The iliopsoas (also known as the hip flexor) is a muscle with important functions, but is hard to access and often harbors painful trigger points. It is located in the front of your body, but often causes low back pain (as well as pain in other areas, discussed shortly.)
This is often the cause of misguided self-treatment, because it would seem logical that if you are feeling an ache in your low back, you should place a heating pad on the low back. This might help relax some trigger points in the no doubt taxed muscles in that area, but if your problem is also iliopsoas trigger points, you need to heat the abdomen and inner thigh area to relax this prankster’s tissues.
The iliopsoas muscle is made up of the psoas major and iliacus muscles (and sometimes the psoas minor). The psoas major attaches to the sides of the lumbar vertebrae and intervertebral discs, and runs down into your inner thigh, attaching to the inner surface of the femur (thigh bone). The iliacus runs from the inside of the iliac crest down to join with the tendon of psoas major. Some of its fibers also attach directly to the femur (upper inner surface).
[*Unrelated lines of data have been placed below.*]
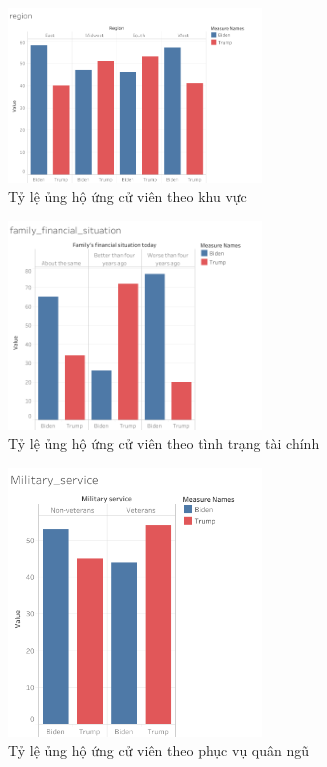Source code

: \documentclass[14pt, a4paper]{article}
\numberwithin{equation}{section}
\numberwithin{figure}{section}
\numberwithin{dl}{section}
\numberwithin{md}{section}
\numberwithin{bd}{section}
\numberwithin{dn}{section}
\numberwithin{hq}{section}
\begin{document}
    \begin{figure}[h!]
        \centering
        \includegraphics[width=0.6\textwidth]{figures/region.png}
        \caption{Tỷ lệ ủng hộ ứng cử viên theo khu vực}
    \end{figure}

    \begin{figure}[h!]
        \centering
        \includegraphics[width=0.6\textwidth]{figures/family_financial_situation.png}
        \caption{Tỷ lệ ủng hộ ứng cử viên theo tình trạng tài chính}
    \end{figure}

    \begin{figure}[h!]
        \centering
        \includegraphics[width=0.6\textwidth]{figures/Military_service.png}
        \caption{Tỷ lệ ủng hộ ứng cử viên theo phục vụ quân ngũ}
    \end{figure}
\end{document}

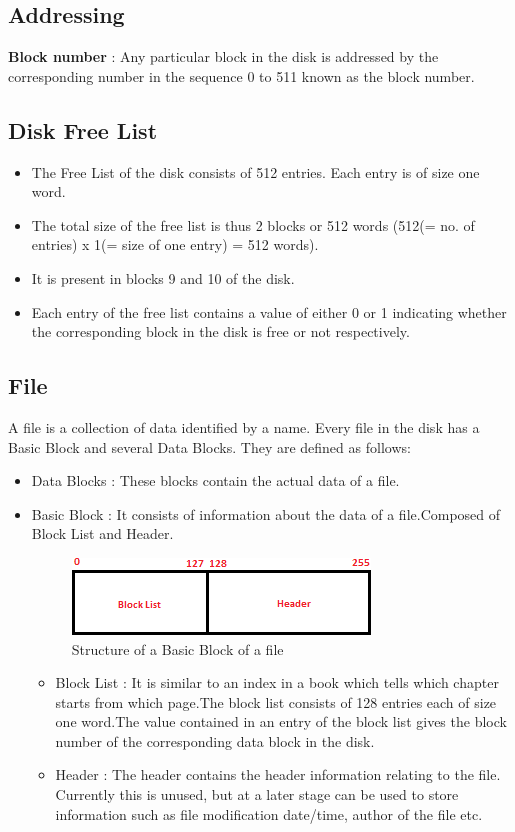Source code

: \documentclass[11pt]{article}
\begin{document}
\subsection{Addressing}
\textbf{Block number} : Any particular block in the disk is addressed by the corresponding number in the sequence 0 to 511 known as the block number.

\subsection{Disk Free List}
\begin{itemize}
\item The Free List of the disk consists of 512 entries. Each entry is of size one word.
\item The total size of the free list is thus 2 blocks or 512 words (512(= no. of entries) x 1(= size of one entry) = 512 words).
\item It is present in blocks 9 and 10 of the disk.
\item Each entry of the free list contains a value of either 0 or 1 indicating whether the corresponding block in the disk is free or not respectively.
\end{itemize}


\subsection{File}
A file is a collection of data identified by a name. Every file in the disk has a Basic Block and several Data Blocks. They are defined as follows:
\begin{itemize}
\item Data Blocks : These blocks contain the actual data of a file.
\item Basic Block : It consists of information about the data of a file.Composed of Block List and Header.
 
 \begin{figure}[hbtp]
\begin{center}
\includegraphics[scale=0.5]{fileblock.png}
\end{center}
\caption{Structure of a Basic Block of a file}
\end{figure}
\begin{itemize}
 \item Block List : It is similar to an index in a book which tells which chapter starts from which page.The block list consists of 128 entries each of size one word.The value contained in an entry of the block list gives the block number of the corresponding data block in the disk.
 \item Header : The header contains the header information relating to the file. Currently this is unused, but at a later stage can be used to store information such as file modification date/time, author of the file etc.
 
 \end{itemize}
\end{itemize}
\end{document}
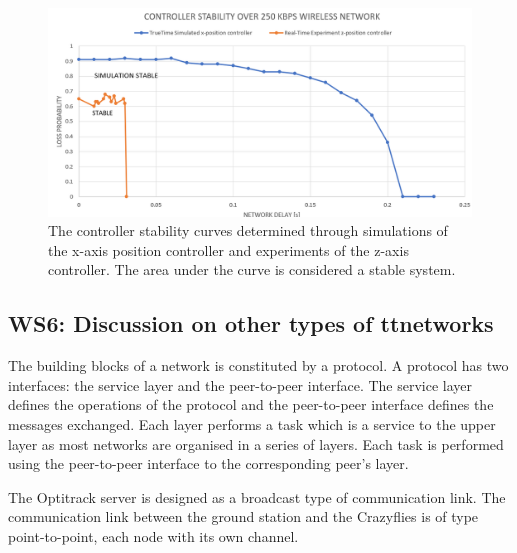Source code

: \begin{figure}[H]
\centering
 \includegraphics[scale=0.65]{Figures/controller_stability_line.png}
 \caption{The controller stability curves determined through simulations of the x-axis position controller and experiments of the z-axis controller. The area under the curve is considered a stable system.}
 \label{figure:stability_curve}
\end{figure}


\subsection{WS6: Discussion on other types of ttnetworks}

The building blocks of a network is constituted by a protocol. A protocol has two interfaces: the service layer and the peer-to-peer interface. The service layer defines the operations of the protocol and the peer-to-peer interface defines the messages exchanged. Each layer performs a task which is a service to the upper layer as most networks are organised in a series of layers. Each task is performed using the peer-to-peer interface to the corresponding peer's layer.

The Optitrack server is designed as a broadcast type of communication link.
The communication link between the ground station and the Crazyflies is of type point-to-point, each node with its own channel.

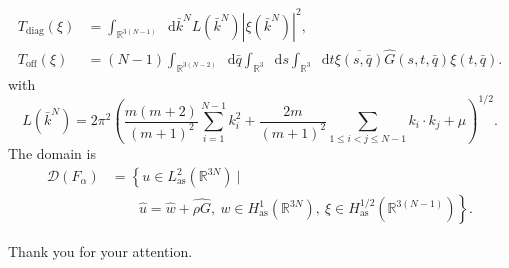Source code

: \documentclass{beamer}[10]
\newcommand{\abs}[1]{\left\lvert #1 \right\rvert}
\newcommand*\diff{\mathop{}\!\mathrm{d}}
\newcommand{\R}{\mathbb{R}}
\begin{document}
\begin{frame}
	\begin{equation}
	\begin{aligned}
	T_{\text{diag}}(\xi)&=\int_{\R^{3(N-1)}}\diff \bar{k}^N L(\bar{k}^N) \abs{\xi(\bar{k}^N)}^2,\\
	T_{\text{off}}(\xi)&=(N-1)\int_{\R^{3(N-2)}}\diff \bar{q}\int_{\R^3}\diff s\int_{\R^3}\diff t \overline{\xi(s,\bar{q})}\hat{G}(s,t,\bar{q})\xi(t,\bar{q}).
	\end{aligned}
	\end{equation} 
	with \small\begin{equation}
	L(\bar{k}^N)=2\pi^2\left(\frac{m(m+2)}{(m+1)^2}\sum_{i=1}^{N-1}k_i^2+\frac{2m}{(m+1)^2}\sum_{1\leq i<j\leq N-1}k_i\cdot k_j+\mu\right)^{1/2}.
	\end{equation}
	The domain is \begin{equation}
	\begin{aligned}
	\mathscr{D}(F_\alpha)&=\left\{u\in L_{\text{as}}^2(\R^{3N})\ \Big\vert\ \right.\\ &\qquad \left.\hat{u}=\hat{w}+\widehat{\rho G},\ w\in H_{\text{as}}^1(\R^{3N}),\ \xi\in H_{\text{as}}^{1/2}(\R^{3(N-1)}) \right\}.
	\end{aligned}
	\end{equation}
\end{frame}
\begin{frame}
	\centering
	\Large Thank you for your attention.\\
\end{frame}		
\end{document}
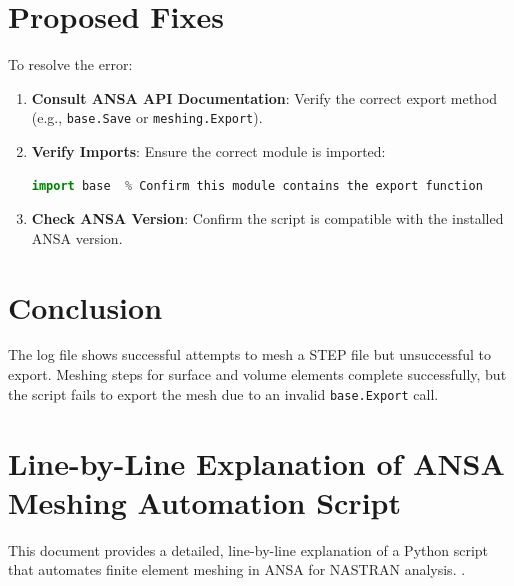 \documentclass{book}
\begin{document}
\begin{itemize}[leftmargin=*,label=\textbullet]
\section{Proposed Fixes}
To resolve the error:
\begin{enumerate}
    \item \textbf{Consult ANSA API Documentation}: Verify the correct export method (e.g., \texttt{base.Save} or \texttt{meshing.Export}).
    \item \textbf{Verify Imports}: Ensure the correct module is imported:
    \begin{lstlisting}[language=Python]
import base  % Confirm this module contains the export function
    \end{lstlisting}
    \item \textbf{Check ANSA Version}: Confirm the script is compatible with the installed ANSA version.
\end{enumerate}

\section{Conclusion}
The log file shows successful attempts to mesh a STEP file but unsuccessful to export. Meshing steps for surface and volume elements complete successfully, but the script fails to export the mesh due to an invalid \texttt{base.Export} call. 

\section*{Line-by-Line Explanation of ANSA Meshing Automation Script}
This document provides a detailed, line-by-line explanation of a Python script that automates finite element meshing in ANSA for NASTRAN analysis. .


\end{itemize}
\end{document}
The main function of these muscles is to flex the thigh at the hip (thus the name hip flexor), and they are important in helping maintain upright posture. They are active during sitting, standing, and walking. The iliacus portion is active when the thigh is flexed during running, and during the last 60 degrees of a sit-up.
Trigger points can flare due to prolonged sitting, especially if sitting with your legs flexed more than 90 degrees (knees higher than hips). Lying on your side with hips flexed up in fetal position also exacerbates iliopsoas trigger points, and can cause pain upon rising out of bed. Trigger points are also commonly flared in these muscles secondarily to trigger points in other surrounding muscles.
Symptoms of iliopsoas trigger points include pain running vertically along the spine from as high as the shoulder blade (but not necessarily that high) down to the sacroiliac region, and sometimes into the sacrum and medial buttock. The iliacus can also refer pain to the groin and front of the thigh.
Pain is worsened with weight-bearing and relieved/reduced by lying with hip flexed slightly. It can often be difficult to get out of a deep chair with iliopsoas trigger points, and sit ups become difficult.
There are many other muscles that refer pain into the back, thigh and groin, so it isn’t a guarantee that your back pain is coming from the iliopsoas (wouldn’t it be nice if it were that simple!)
It should also be noted that iliopsoas trigger points are rarely present on their own. Weak abdominal muscles can lead to overworked iliopsoas muscles as they compensate for the lack of abdominal strength. The quadratus lumborum (QL) muscles in the low back act with the iliopsoas to support the torso, and are often involved with iliopsoas trigger point syndrome. Tight quadriceps can pull and shorten iliopsoas muscles, and tight hamstrings can overload them as they fight to deal with the pull of the hamstrings on the pelvis.
Tight and trigger point laden iliopsoas muscles can also affect posture, as you position yourself to ease tension on them. This leads to overloading and trigger point formation in back and neck muscles.
It is absolutely fascinating just how interconnected the muscles in our body are. It is like pulling a thread at the bottom of a sweater, and watching the fibers tighten and scrunch up at the top.
Home care then, should include not only treatment for the iliopsoas, but also muscles in the thigh, back and even neck! Roll out thigh muscles with a rolling pin, foam roller, tennis ball or other hand held massage tool. Use the tennis ball trick (tennis ball in a long sock), to treat back and neck muscles by leaning on the ball against a wall. (Hold tennis ball behind your back by holding the sock, and lean back so that the ball applies direct pressure to tight spots.)
Self massage for the iliopsoas itself isn’t easy, and I recommend having it worked on by a professional. You can perform gentle stretching yourself by lying on your back on a surface high enough to let the leg to be stretched dangle off the end of the surface. (Bed or countertop) Position yourself so that you are sitting on the very edge of the platform. Hug the unaffected leg up to your chest, and lie back so that the stretch leg is hanging freely off the platform. Hang out and relax, letting gravity take the leg into a stretch. If this is too intense, move up on the platform so that your thigh rests on it. This will lessen the extension at the hip and therefore decrease the stretch.
Heat application to the abdomen, down along the front of the iliac crest and into the upper thigh area can help relax iliopsoas muscles also.
Avoid sitting or lying with your hips flexed beyond 90 degrees, or sitting for excessively long periods of time. If you find it difficult to get out of bed in the morning due to back pain, try rolling out onto the floor on all fours, and crawl for a minute. This will slowly stretch the hip flexors before you stand upright.
Runners should use caution when increasing mileage, or doing hill work. Increase distance and intensity slowly to allow your muscles time to adapt.
With a little precaution and care, you will avoid feeling this pranksters tricks!